DESCRIPTION OF THE TASK —
Read the lines below and count those that have the word "among". Respond with the number only.

DATA SHOWN —
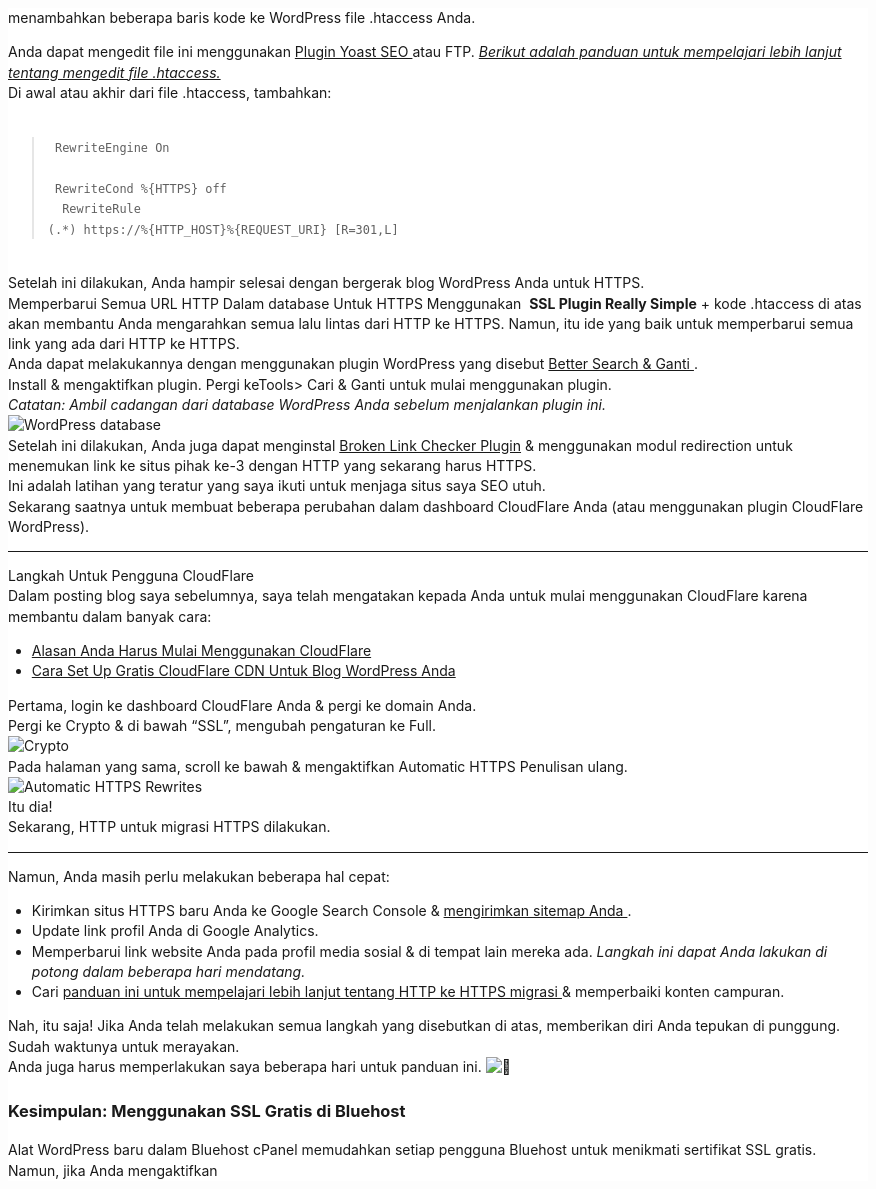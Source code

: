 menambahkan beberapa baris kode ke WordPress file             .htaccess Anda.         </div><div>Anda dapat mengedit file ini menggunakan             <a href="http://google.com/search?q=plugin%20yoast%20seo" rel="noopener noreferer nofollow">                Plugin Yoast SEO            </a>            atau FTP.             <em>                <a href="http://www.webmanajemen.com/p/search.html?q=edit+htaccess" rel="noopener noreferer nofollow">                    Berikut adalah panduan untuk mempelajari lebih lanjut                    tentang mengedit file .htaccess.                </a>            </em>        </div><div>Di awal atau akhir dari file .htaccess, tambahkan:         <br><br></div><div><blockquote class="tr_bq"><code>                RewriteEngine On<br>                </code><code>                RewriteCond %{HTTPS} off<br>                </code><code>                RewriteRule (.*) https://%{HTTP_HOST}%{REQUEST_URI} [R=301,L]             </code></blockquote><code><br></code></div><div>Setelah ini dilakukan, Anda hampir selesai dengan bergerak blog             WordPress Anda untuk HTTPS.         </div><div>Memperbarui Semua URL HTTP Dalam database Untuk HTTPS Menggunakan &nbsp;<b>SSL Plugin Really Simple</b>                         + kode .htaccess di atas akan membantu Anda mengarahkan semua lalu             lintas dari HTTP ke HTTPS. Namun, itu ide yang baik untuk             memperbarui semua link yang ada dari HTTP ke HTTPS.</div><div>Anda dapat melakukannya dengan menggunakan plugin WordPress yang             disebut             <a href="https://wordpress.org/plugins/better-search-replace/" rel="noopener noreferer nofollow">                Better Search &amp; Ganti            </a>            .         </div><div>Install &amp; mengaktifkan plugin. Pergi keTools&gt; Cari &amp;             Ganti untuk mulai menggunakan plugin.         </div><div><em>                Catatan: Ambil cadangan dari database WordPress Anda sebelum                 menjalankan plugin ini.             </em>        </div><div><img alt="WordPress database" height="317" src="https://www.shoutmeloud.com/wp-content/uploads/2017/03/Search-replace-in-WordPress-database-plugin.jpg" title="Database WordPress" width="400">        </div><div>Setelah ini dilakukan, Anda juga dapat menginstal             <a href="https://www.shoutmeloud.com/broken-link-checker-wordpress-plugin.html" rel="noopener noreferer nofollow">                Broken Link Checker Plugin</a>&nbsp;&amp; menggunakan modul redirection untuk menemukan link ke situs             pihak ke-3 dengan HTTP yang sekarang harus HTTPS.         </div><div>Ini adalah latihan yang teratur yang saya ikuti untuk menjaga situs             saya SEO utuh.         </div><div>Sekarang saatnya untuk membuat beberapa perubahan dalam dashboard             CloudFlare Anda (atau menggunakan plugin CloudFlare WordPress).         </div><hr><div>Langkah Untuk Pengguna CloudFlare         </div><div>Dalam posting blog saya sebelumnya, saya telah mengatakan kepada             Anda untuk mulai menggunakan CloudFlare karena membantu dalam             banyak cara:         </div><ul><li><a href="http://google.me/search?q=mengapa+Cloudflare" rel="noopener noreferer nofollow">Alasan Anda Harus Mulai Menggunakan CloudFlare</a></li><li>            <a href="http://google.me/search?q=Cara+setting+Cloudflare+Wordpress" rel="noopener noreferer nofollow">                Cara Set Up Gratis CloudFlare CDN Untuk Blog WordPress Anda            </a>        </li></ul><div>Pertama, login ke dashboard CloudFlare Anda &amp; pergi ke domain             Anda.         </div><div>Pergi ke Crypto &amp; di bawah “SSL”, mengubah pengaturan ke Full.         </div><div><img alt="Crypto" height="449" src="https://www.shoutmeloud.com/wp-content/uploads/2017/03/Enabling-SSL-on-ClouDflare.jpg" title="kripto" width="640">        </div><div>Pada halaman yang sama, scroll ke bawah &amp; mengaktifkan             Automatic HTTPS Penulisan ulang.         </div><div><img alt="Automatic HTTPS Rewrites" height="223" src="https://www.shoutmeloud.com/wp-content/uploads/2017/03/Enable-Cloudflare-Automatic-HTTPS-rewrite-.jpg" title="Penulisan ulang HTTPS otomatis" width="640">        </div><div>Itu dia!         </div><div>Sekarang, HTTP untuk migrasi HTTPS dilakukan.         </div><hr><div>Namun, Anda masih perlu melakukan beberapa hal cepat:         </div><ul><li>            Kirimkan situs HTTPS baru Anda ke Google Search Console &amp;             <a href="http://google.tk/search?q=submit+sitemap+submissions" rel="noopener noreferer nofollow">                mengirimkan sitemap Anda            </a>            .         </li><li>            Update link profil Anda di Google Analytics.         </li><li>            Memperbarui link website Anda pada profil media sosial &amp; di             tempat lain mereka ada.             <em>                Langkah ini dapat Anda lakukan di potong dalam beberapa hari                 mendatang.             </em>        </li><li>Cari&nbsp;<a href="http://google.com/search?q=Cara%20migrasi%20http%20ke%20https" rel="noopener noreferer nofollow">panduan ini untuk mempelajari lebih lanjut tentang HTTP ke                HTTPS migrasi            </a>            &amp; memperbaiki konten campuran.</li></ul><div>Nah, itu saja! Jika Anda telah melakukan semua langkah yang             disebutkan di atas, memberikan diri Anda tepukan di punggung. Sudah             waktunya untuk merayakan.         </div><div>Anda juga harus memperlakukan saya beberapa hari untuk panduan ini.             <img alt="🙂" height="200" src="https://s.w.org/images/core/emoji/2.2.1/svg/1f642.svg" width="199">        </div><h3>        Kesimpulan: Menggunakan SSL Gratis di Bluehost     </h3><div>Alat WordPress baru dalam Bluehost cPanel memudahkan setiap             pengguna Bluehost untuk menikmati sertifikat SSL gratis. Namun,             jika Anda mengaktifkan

--

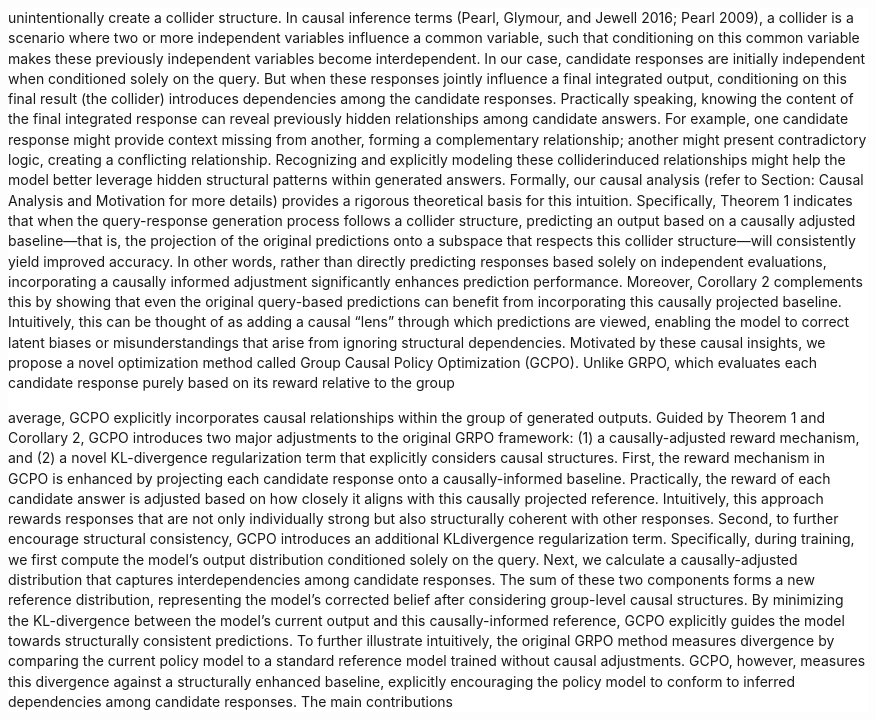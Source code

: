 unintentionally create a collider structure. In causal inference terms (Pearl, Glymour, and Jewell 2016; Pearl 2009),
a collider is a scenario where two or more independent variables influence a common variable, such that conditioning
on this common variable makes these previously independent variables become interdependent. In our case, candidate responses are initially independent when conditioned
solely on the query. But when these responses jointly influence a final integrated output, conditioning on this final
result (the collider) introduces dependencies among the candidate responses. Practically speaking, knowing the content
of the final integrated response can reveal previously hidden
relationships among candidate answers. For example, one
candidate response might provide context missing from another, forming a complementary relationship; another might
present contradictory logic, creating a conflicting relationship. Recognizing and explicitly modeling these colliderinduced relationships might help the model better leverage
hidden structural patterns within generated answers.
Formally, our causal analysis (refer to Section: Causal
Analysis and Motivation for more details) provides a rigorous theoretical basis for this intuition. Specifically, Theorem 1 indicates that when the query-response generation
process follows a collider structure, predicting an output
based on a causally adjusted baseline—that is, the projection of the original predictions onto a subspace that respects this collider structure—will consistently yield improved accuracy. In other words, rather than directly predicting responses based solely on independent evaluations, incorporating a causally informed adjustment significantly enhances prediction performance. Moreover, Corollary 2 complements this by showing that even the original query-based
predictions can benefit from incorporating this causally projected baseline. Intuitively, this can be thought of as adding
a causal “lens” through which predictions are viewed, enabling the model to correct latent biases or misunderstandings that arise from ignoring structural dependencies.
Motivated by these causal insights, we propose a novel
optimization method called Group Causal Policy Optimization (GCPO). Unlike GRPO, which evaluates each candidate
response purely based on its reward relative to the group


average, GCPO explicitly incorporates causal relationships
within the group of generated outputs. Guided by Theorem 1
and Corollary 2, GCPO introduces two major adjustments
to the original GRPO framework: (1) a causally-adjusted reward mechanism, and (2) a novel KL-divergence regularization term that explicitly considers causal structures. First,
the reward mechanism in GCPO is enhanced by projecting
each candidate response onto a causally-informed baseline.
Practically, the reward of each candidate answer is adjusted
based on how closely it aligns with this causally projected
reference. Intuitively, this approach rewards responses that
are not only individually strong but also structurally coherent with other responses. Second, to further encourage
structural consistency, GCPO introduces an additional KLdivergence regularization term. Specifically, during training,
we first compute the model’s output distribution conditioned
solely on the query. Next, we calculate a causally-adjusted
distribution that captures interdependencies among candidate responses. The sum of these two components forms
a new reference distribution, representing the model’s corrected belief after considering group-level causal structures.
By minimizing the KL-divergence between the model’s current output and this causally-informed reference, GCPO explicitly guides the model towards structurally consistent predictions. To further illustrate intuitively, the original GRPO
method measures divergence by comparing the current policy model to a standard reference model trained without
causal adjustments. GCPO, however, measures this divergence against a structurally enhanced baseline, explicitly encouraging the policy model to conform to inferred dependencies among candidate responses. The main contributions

...

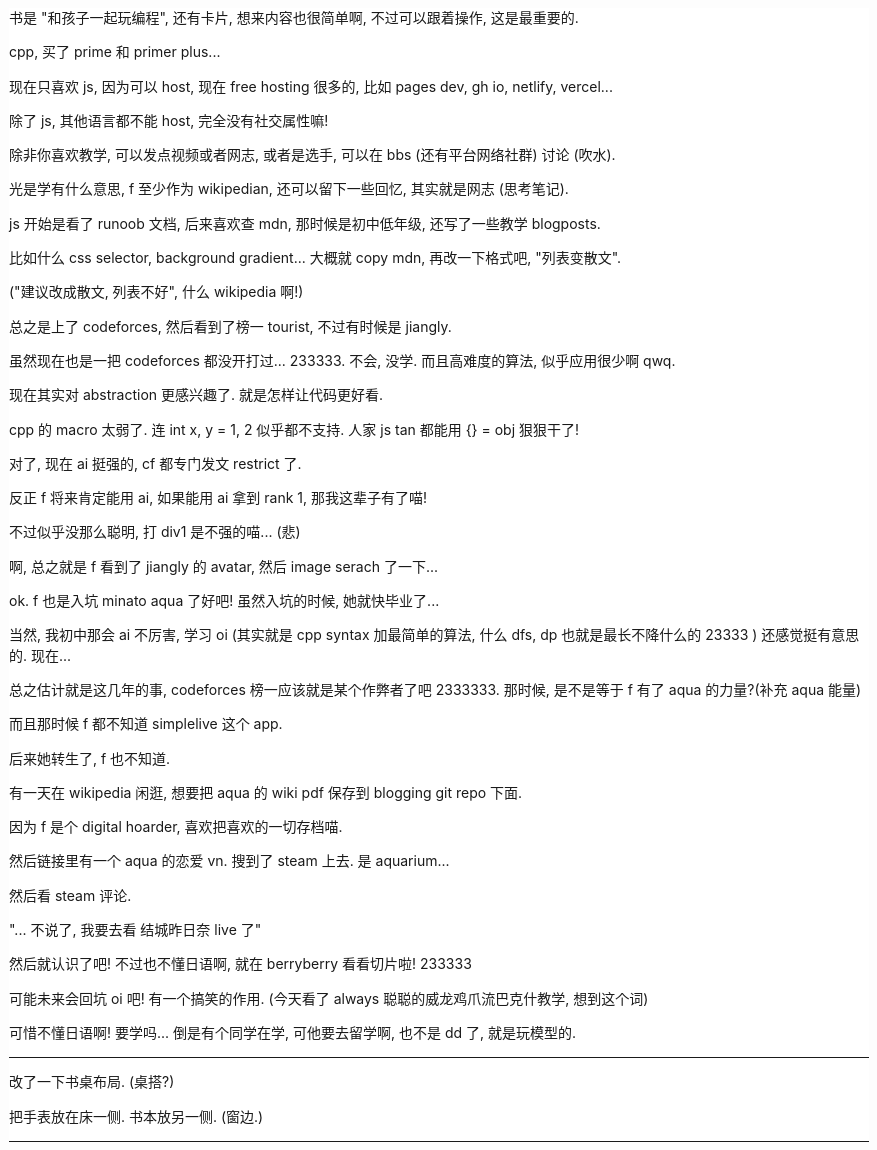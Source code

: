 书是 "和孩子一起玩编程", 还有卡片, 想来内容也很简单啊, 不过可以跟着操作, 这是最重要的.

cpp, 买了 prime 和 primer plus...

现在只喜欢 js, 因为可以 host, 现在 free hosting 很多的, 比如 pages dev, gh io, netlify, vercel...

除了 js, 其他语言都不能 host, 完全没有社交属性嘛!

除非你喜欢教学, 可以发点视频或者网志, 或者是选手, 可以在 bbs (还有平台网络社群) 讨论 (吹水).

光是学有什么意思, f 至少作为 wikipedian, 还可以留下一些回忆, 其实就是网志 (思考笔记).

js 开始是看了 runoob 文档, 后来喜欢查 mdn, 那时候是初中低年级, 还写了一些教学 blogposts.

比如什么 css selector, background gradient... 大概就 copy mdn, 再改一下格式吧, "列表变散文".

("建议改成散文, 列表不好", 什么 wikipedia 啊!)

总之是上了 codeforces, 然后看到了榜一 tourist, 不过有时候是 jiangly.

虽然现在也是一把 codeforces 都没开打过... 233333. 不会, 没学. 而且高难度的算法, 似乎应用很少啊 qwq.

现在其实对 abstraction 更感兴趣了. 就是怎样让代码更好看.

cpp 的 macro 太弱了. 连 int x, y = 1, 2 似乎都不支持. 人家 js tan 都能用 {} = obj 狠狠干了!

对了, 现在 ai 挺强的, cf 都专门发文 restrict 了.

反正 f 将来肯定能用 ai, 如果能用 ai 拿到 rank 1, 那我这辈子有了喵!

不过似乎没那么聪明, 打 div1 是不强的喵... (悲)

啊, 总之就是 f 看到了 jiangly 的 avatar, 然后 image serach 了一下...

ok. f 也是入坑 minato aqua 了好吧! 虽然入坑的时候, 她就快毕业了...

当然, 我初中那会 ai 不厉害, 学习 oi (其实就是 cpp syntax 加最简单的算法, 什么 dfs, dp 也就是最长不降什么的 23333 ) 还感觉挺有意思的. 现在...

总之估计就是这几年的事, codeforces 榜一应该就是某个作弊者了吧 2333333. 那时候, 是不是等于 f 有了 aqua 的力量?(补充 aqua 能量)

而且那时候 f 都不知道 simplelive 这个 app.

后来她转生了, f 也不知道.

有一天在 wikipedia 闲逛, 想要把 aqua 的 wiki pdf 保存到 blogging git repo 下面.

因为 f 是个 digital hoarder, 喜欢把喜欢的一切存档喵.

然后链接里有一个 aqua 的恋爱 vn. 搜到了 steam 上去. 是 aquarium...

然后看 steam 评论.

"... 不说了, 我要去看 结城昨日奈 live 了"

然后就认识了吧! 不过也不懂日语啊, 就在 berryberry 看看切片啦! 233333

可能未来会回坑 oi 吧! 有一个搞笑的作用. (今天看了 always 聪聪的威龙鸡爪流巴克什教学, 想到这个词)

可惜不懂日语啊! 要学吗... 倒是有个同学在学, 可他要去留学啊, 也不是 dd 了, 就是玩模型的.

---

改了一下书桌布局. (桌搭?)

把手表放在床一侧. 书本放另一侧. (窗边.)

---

RESPONSE BOX —
4